This science may literally be outside the box: A briefcase-sized kit is carried to a field where thousands of tons of food are growing. The search is for microorganisms that could infect and kill the plants, wreaking havoc on the food supply and market.
If the equipment in the box finds the pathogen, experts can tell farmers how to prevent the devastation. Quick and accurate are key.
That's what scientists plan to do within three years, according to Dr. Won-Bo Shim, Texas AgriLife Research plant pathologist. He's lead investigator on a $1 million U.S. Department of Agriculture grant that takes aim at protecting the nation's food and agriculture from bacterial, fungal and viral agents on the homeland security select list.
PADLOC is what they have already named the futuristic kit - Pathogen Detection Lab-On-a-Chip.
"It's a portable system," Shim said. "The idea is to shorten the current detection process to a few hours so that a plan could be set up to minimize impact from such plant diseases."
Currently, if a new plant disease appears on a farm, it could take days to find, sample, ship to a lab and run tests to verify, Shim explained, and that time increases the chance for irreversible damage to the food supply and marketplace.
One of the novel approaches to creating a faster system, Shim explained, is collaboration between the experts in plant pathology and his co-investigator Dr. Arum Han, a Texas A&M University electrical engineer who specializes in nanotechnology where things are measured in billionths.
The two met almost accidentally at a social for professors. Shim recalls that as each asked the other about their research efforts, the notion clicked that one's skill could supplement the other to develop a better detection system.
"There's a need for a system that is not only portable but rapid, accurate and 'dummy proof' so that someone with no background in the science could use it," Shim said. "The technology we need is already available to both plant pathology and engineering. We're just putting them together."
But the nature of diseases in plants presents the challenge. Humans and other animals have an immune system, so researchers predict the strains of flu that might be present in a given year and make a vaccine against that, he explained.
Because plants do not have immune systems, breeders are constantly trying to stay ahead of disease outbreaks by breeding new varieties - a process that can take years, Shim said. If a new or foreign plant pathogen is introduced to an area, susceptible plants are not able to defend themselves. If farmers knew about the presence of such a disease early enough, the infected portion of the crop could be eradicated to prevent disease from spreading to the remaining fields.

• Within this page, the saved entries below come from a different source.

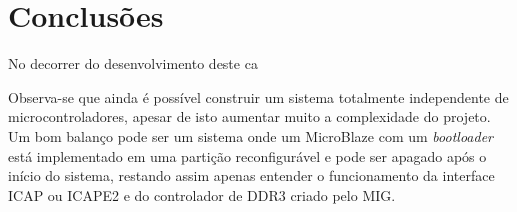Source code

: ﻿%
                      

\chapter{Conclus\~{o}es}\label{CapConclusoes}

No decorrer do desenvolvimento deste ca

Observa-se que ainda é possível construir um sistema totalmente independente de microcontroladores, apesar de isto aumentar muito a complexidade do projeto.
Um bom balanço pode ser um sistema onde um MicroBlaze com um \textit{bootloader} está implementado em uma partição reconfigurável e pode ser apagado após o início do sistema, restando assim apenas entender o funcionamento da interface ICAP ou ICAPE2 e do controlador de DDR3 criado pelo MIG.
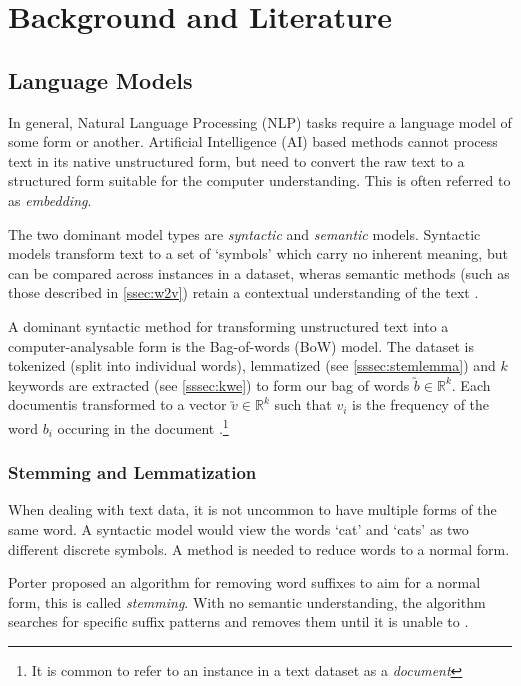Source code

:\section{Background and Literature}\label{sec:lit}

\subsection{Language Models}\label{ssec:kwe}
In general, Natural Language Processing (NLP) tasks require a language model of some form or another.
Artificial Intelligence (AI) based methods cannot process text in its native unstructured form, but need to convert the
raw text to a structured form suitable for the computer understanding. This is often referred to as \emph{embedding}.

The two dominant model types are \emph{syntactic} and \emph{semantic} models. 
Syntactic models transform text to a set of `symbols' which carry no inherent meaning, but can be 
compared across instances in a dataset, wheras semantic methods (such as those described in \autoref{ssec:w2v})
retain a contextual understanding of the text \cite{Cambria2014}.

A dominant syntactic method for transforming unstructured text into a computer-analysable form is the Bag-of-words 
(BoW) model. 
The dataset is tokenized (split into individual words), lemmatized (see \autoref{sssec:stemlemma})
and $k$ keywords are extracted (see \autoref{sssec:kwe}) to form our bag of words $\utilde{b}\in \mathbb{R} ^{k}$.
Each documentis
transformed to a vector $\utilde{v}\in \mathbb{R} ^{k}$ such that $v_i$ is the frequency 
of the word $b_i$ occuring in the document \cite{Cambria2014, StevenBirdEwanKlein2009, Zhang2010}.\footnote{It is common to refer to an instance in a text dataset as a \emph{document}}

\subsubsection{Stemming and Lemmatization}\label{sssec:stemlemma}
When dealing with text data, it is not uncommon to have multiple forms of the same word.  A syntactic model would view
the words `cat' and `cats' as two different discrete symbols.  A method is needed to reduce words to a normal form.

Porter proposed an algorithm for removing word suffixes to aim for a normal form, this is called
\emph{stemming}. With no semantic understanding, the algorithm searches for specific suffix patterns and removes them
until it is unable to \cite{Porter1980}.

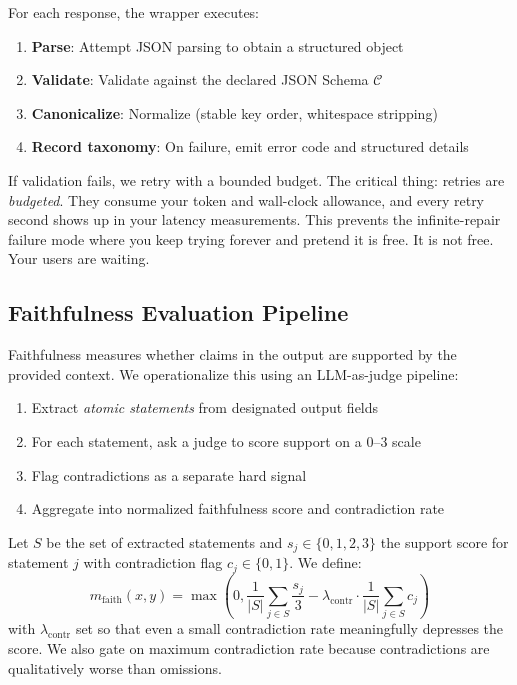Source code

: \documentclass[11pt]{article}
\begin{document}
For each response, the wrapper executes:
\begin{enumerate}[leftmargin=12pt]
    \item \textbf{Parse}: Attempt JSON parsing to obtain a structured object
    \item \textbf{Validate}: Validate against the declared JSON Schema $\mathcal{C}$
    \item \textbf{Canonicalize}: Normalize (stable key order, whitespace stripping)
    \item \textbf{Record taxonomy}: On failure, emit error code and structured details
\end{enumerate}

If validation fails, we retry with a bounded budget.
The critical thing: retries are \emph{budgeted}.
They consume your token and wall-clock allowance, and every retry second shows up in your latency measurements.
This prevents the infinite-repair failure mode where you keep trying forever and pretend it is free.
It is not free.
Your users are waiting.

\subsection{Faithfulness Evaluation Pipeline}

Faithfulness measures whether claims in the output are supported by the provided context.
We operationalize this using an LLM-as-judge pipeline:

\begin{enumerate}[leftmargin=12pt]
    \item Extract \emph{atomic statements} from designated output fields
    \item For each statement, ask a judge to score support on a 0--3 scale
    \item Flag contradictions as a separate hard signal
    \item Aggregate into normalized faithfulness score and contradiction rate
\end{enumerate}

Let $S$ be the set of extracted statements and $s_j \in \{0,1,2,3\}$ the support score for statement $j$ with contradiction flag $c_j \in \{0,1\}$.
We define:
\[
m_{\text{faith}}(x,y) = \max\left(0, \frac{1}{|S|}\sum_{j \in S}\frac{s_j}{3} - \lambda_{\text{contr}} \cdot \frac{1}{|S|}\sum_{j \in S} c_j\right)
\]
with $\lambda_{\text{contr}}$ set so that even a small contradiction rate meaningfully depresses the score.
We also gate on maximum contradiction rate because contradictions are qualitatively worse than omissions.
\end{document}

"One thing about plant diseases is that there are so many," Shim explained. "There are bacteria, fungi and viruses that cause plant diseases, and the symptoms are also quite diverse. Even the experts when they see a disease on a plant will scratch their heads about the cause, especially if it is a newly introduced microorganism."
In the 1980s and 90s, plant pathologists relied on visual inspections to determine diseases, he said. More recently, technology emerged to allow labs to detect pathogens at the molecular level with high precision and accuracy. However, this diagnostic process requires a lab equipped with bulky instruments.
With Han's expertise in nanotechnology, the team plans to cram this "lab" into a "box." And that means packing the sophisticated measuring devices, reagents, power supply and other features that now take up lab space into a parcel no bigger or heavier than a briefcase.
The kit, he said, would be "a library to target the plant diseases of national interest."
The first goal is to make a kit to test in the field. Shim expects that to be accomplished within the first two years of the three-year project. He and plant pathology colleague Dr. Dennis Gross will then do field testing for accuracy.
Next, a team of Texas AgriLife Extension Service agents will test the user-friendliness of the kit around the state from the rice fields in the southeast to the ornamental crops in the northeast and the field crops in the west.
Shim acknowledges that the project is high risk. The team promises USDA a prototype in three years. But he said the proposal made for the grant was already so detailed in its design that the two are confident enough to speak of PADLOC as if it is already a product.
"It's a new tool from existing technology," Shim said. "But we hope that it can make recommendations in real-time for farmers so that we would be able to stop a local problem from becoming a regional or national one."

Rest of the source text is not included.